Recorded data >>
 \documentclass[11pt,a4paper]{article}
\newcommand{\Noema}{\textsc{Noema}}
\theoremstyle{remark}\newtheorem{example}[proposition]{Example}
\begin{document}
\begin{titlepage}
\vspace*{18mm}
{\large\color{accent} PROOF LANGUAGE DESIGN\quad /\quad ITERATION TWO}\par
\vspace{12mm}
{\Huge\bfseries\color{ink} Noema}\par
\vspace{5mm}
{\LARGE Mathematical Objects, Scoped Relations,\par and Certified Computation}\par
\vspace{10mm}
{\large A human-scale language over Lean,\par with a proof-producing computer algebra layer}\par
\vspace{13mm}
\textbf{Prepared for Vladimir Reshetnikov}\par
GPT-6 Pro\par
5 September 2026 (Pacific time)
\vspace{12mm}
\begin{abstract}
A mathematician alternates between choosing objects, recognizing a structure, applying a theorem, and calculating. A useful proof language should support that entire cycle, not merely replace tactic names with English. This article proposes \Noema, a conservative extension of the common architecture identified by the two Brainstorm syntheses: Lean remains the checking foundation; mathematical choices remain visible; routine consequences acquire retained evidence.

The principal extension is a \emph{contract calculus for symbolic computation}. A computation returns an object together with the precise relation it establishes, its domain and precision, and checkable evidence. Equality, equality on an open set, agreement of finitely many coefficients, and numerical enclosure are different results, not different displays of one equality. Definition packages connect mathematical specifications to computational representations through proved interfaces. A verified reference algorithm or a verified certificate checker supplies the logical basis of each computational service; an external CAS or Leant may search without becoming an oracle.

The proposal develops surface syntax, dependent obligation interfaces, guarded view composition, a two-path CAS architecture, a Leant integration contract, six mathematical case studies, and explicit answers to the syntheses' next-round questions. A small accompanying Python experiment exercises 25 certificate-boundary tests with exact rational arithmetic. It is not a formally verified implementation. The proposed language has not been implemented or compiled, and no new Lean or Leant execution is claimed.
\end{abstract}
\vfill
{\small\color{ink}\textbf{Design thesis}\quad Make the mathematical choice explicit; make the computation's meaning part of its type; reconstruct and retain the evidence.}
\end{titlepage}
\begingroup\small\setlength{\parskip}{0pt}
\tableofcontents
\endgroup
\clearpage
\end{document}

Task objective >>
Write out the entries in full, exactly as given.

Response box >>
 \documentclass[11pt,a4paper]{article}
\newcommand{\Noema}{\textsc{Noema}}
\theoremstyle{remark}\newtheorem{example}[proposition]{Example}
\begin{document}
\begin{titlepage}
\vspace*{18mm}
{\large\color{accent} PROOF LANGUAGE DESIGN\quad /\quad ITERATION TWO}\par
\vspace{12mm}
{\Huge\bfseries\color{ink} Noema}\par
\vspace{5mm}
{\LARGE Mathematical Objects, Scoped Relations,\par and Certified Computation}\par
\vspace{10mm}
{\large A human-scale language over Lean,\par with a proof-producing computer algebra layer}\par
\vspace{13mm}
\textbf{Prepared for Vladimir Reshetnikov}\par
GPT-6 Pro\par
5 September 2026 (Pacific time)
\vspace{12mm}
\begin{abstract}
A mathematician alternates between choosing objects, recognizing a structure, applying a theorem, and calculating. A useful proof language should support that entire cycle, not merely replace tactic names with English. This article proposes \Noema, a conservative extension of the common architecture identified by the two Brainstorm syntheses: Lean remains the checking foundation; mathematical choices remain visible; routine consequences acquire retained evidence.

The principal extension is a \emph{contract calculus for symbolic computation}. A computation returns an object together with the precise relation it establishes, its domain and precision, and checkable evidence. Equality, equality on an open set, agreement of finitely many coefficients, and numerical enclosure are different results, not different displays of one equality. Definition packages connect mathematical specifications to computational representations through proved interfaces. A verified reference algorithm or a verified certificate checker supplies the logical basis of each computational service; an external CAS or Leant may search without becoming an oracle.

The proposal develops surface syntax, dependent obligation interfaces, guarded view composition, a two-path CAS architecture, a Leant integration contract, six mathematical case studies, and explicit answers to the syntheses' next-round questions. A small accompanying Python experiment exercises 25 certificate-boundary tests with exact rational arithmetic. It is not a formally verified implementation. The proposed language has not been implemented or compiled, and no new Lean or Leant execution is claimed.
\end{abstract}
\vfill
{\small\color{ink}\textbf{Design thesis}\quad Make the mathematical choice explicit; make the computation's meaning part of its type; reconstruct and retain the evidence.}
\end{titlepage}
\begingroup\small\setlength{\parskip}{0pt}
\tableofcontents
\endgroup
\clearpage
\end{document}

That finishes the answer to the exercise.